Research on NDC1 offers unique insights into the evolutionary adaptations of nuclear envelope architecture across species:

• Conservation and divergence patterns:

  • NDC1 belongs to a family that is conserved from yeast to humans, indicating its fundamental importance in eukaryotic cell biology .

  • Comparative genomics of NDC1 across species can reveal conserved functional domains versus lineage-specific adaptations, providing insights into the evolution of nuclear pore complex architecture.

  • The presence of NDC1 homologs across diverse eukaryotic lineages makes it a valuable marker for tracking the evolution of nuclear envelope complexity.

• Adaptation to different mitotic strategies:

  • NDC1's role differs between organisms with open mitosis (where the nuclear envelope breaks down) versus closed mitosis (where it remains intact) .

  • Studying NDC1 function across organisms with different mitotic strategies (e.g., comparing yeast, Danio rerio, and mammalian systems) can reveal how nuclear envelope components have adapted to these divergent cell division mechanisms.

• Interfaces between membrane and soluble nucleoporins:

  • As a transmembrane nucleoporin that links membrane components to soluble nucleoporins, NDC1 represents a critical interface whose evolution likely shaped nuclear pore complex architecture .

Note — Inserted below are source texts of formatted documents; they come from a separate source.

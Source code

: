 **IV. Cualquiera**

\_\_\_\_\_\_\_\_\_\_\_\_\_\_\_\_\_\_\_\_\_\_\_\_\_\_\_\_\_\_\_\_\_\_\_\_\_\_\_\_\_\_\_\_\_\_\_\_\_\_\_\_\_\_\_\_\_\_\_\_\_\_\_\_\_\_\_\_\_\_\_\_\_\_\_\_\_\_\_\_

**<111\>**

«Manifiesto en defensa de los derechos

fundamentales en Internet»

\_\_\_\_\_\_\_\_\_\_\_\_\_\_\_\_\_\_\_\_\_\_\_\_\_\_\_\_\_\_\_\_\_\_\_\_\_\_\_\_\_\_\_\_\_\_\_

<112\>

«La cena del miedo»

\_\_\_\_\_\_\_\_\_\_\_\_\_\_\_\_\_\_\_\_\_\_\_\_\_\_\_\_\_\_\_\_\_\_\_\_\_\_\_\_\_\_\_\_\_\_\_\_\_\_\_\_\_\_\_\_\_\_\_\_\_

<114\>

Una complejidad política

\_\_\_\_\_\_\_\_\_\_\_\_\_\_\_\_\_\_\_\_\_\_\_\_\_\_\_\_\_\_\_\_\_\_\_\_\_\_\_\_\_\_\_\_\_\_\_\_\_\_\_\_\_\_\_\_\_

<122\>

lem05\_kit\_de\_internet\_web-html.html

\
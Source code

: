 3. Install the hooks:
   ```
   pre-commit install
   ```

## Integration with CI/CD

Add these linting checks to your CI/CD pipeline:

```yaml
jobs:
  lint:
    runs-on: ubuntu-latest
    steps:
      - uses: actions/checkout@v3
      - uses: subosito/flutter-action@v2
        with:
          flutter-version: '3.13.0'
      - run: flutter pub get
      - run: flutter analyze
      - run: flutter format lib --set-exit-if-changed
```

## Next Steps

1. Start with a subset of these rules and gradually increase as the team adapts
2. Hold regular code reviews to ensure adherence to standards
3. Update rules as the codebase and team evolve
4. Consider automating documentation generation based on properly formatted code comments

  • The interaction between NDC1 and Nup53 exemplifies how membrane-nucleoporin interfaces have evolved to facilitate nuclear pore assembly and stability .

• Specialized nuclear envelope functions:

  • Comparing NDC1 function across specialized cell types (e.g., neurons, muscle cells, gametes) can reveal how nuclear envelope architecture has adapted to support tissue-specific functions.

  • Model organisms like Danio rerio offer the opportunity to study NDC1 in diverse developmental contexts, providing insights into how nuclear envelope assembly mechanisms have been modified during development.

• Paralog diversification:

  • In some lineages, NDC1 paralogs may have evolved specialized functions, reflecting adaptation of nuclear envelope architecture to specific cellular or developmental contexts.

  • Analyzing such paralogs can reveal how gene duplication and subsequent functional diversification contributed to the evolution of nuclear envelope complexity.

By integrating findings from comparative genomics, structural biology, and functional studies across diverse organisms, NDC1 research can illuminate the evolutionary history of the nuclear envelope and nuclear pore complexes, one of the defining features of eukaryotic cells.